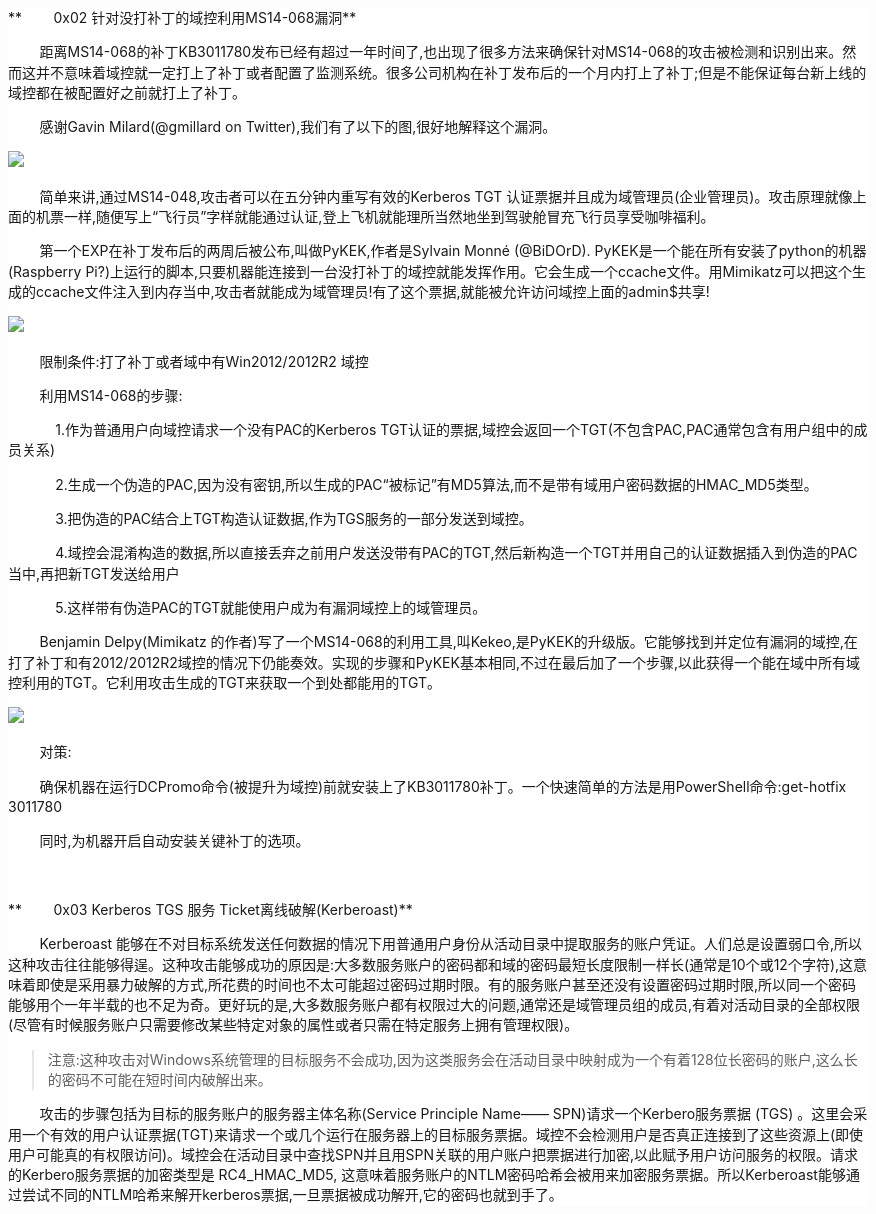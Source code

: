 

**        0x02 针对没打补丁的域控利用MS14-068漏洞**

        距离MS14-068的补丁KB3011780发布已经有超过一年时间了,也出现了很多方法来确保针对MS14-068的攻击被检测和识别出来。然而这并不意味着域控就一定打上了补丁或者配置了监测系统。很多公司机构在补丁发布后的一个月内打上了补丁;但是不能保证每台新上线的域控都在被配置好之前就打上了补丁。

        感谢Gavin Milard(@gmillard on Twitter),我们有了以下的图,很好地解释这个漏洞。

[![](https://p0.ssl.qhimg.com/t016e4a73dec0d73b9f.png)](https://p0.ssl.qhimg.com/t016e4a73dec0d73b9f.png)

        简单来讲,通过MS14-048,攻击者可以在五分钟内重写有效的Kerberos TGT 认证票据并且成为域管理员(企业管理员)。攻击原理就像上面的机票一样,随便写上“飞行员”字样就能通过认证,登上飞机就能理所当然地坐到驾驶舱冒充飞行员享受咖啡福利。

        第一个EXP在补丁发布后的两周后被公布,叫做PyKEK,作者是Sylvain Monné (@BiDOrD). PyKEK是一个能在所有安装了python的机器(Raspberry Pi?)上运行的脚本,只要机器能连接到一台没打补丁的域控就能发挥作用。它会生成一个ccache文件。用Mimikatz可以把这个生成的ccache文件注入到内存当中,攻击者就能成为域管理员!有了这个票据,就能被允许访问域控上面的admin$共享!

[![](https://p5.ssl.qhimg.com/t01ea1378eac1fb23c9.jpg)](https://p5.ssl.qhimg.com/t01ea1378eac1fb23c9.jpg)

        限制条件:打了补丁或者域中有Win2012/2012R2 域控

        利用MS14-068的步骤:

            1.作为普通用户向域控请求一个没有PAC的Kerberos TGT认证的票据,域控会返回一个TGT(不包含PAC,PAC通常包含有用户组中的成员关系)

            2.生成一个伪造的PAC,因为没有密钥,所以生成的PAC“被标记”有MD5算法,而不是带有域用户密码数据的HMAC_MD5类型。

            3.把伪造的PAC结合上TGT构造认证数据,作为TGS服务的一部分发送到域控。

            4.域控会混淆构造的数据,所以直接丢弃之前用户发送没带有PAC的TGT,然后新构造一个TGT并用自己的认证数据插入到伪造的PAC当中,再把新TGT发送给用户

            5.这样带有伪造PAC的TGT就能使用户成为有漏洞域控上的域管理员。

        Benjamin Delpy(Mimikatz 的作者)写了一个MS14-068的利用工具,叫Kekeo,是PyKEK的升级版。它能够找到并定位有漏洞的域控,在打了补丁和有2012/2012R2域控的情况下仍能奏效。实现的步骤和PyKEK基本相同,不过在最后加了一个步骤,以此获得一个能在域中所有域控利用的TGT。它利用攻击生成的TGT来获取一个到处都能用的TGT。

[![](https://p3.ssl.qhimg.com/t0176f62ff3502a1869.png)](https://p3.ssl.qhimg.com/t0176f62ff3502a1869.png)

        对策:

        确保机器在运行DCPromo命令(被提升为域控)前就安装上了KB3011780补丁。一个快速简单的方法是用PowerShell命令:get-hotfix 3011780

        同时,为机器开启自动安装关键补丁的选项。

<br>

**        0x03 Kerberos TGS 服务 Ticket离线破解(Kerberoast)**

        Kerberoast 能够在不对目标系统发送任何数据的情况下用普通用户身份从活动目录中提取服务的账户凭证。人们总是设置弱口令,所以这种攻击往往能够得逞。这种攻击能够成功的原因是:大多数服务账户的密码都和域的密码最短长度限制一样长(通常是10个或12个字符),这意味着即使是采用暴力破解的方式,所花费的时间也不太可能超过密码过期时限。有的服务账户甚至还没有设置密码过期时限,所以同一个密码能够用个一年半载的也不足为奇。更好玩的是,大多数服务账户都有权限过大的问题,通常还是域管理员组的成员,有着对活动目录的全部权限(尽管有时候服务账户只需要修改某些特定对象的属性或者只需在特定服务上拥有管理权限)。

> 注意:这种攻击对Windows系统管理的目标服务不会成功,因为这类服务会在活动目录中映射成为一个有着128位长密码的账户,这么长的密码不可能在短时间内破解出来。

        攻击的步骤包括为目标的服务账户的服务器主体名称(Service Principle Name—— SPN)请求一个Kerbero服务票据 (TGS) 。这里会采用一个有效的用户认证票据(TGT)来请求一个或几个运行在服务器上的目标服务票据。域控不会检测用户是否真正连接到了这些资源上(即使用户可能真的有权限访问)。域控会在活动目录中查找SPN并且用SPN关联的用户账户把票据进行加密,以此赋予用户访问服务的权限。请求的Kerbero服务票据的加密类型是 RC4_HMAC_MD5, 这意味着服务账户的NTLM密码哈希会被用来加密服务票据。所以Kerberoast能够通过尝试不同的NTLM哈希来解开kerberos票据,一旦票据被成功解开,它的密码也就到手了。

• [WHAT IS NEEDED]
Starting with the line with "确保机器在运行DCPromo" above and going on through the line with "TGS 服务 Ticket离线破解(Kerberoast)**", transcribe every line exactly, both ends included, and add nothing.

• [COMPLETED TASK]
        确保机器在运行DCPromo命令(被提升为域控)前就安装上了KB3011780补丁。一个快速简单的方法是用PowerShell命令:get-hotfix 3011780

        同时,为机器开启自动安装关键补丁的选项。

<br>

**        0x03 Kerberos TGS 服务 Ticket离线破解(Kerberoast)**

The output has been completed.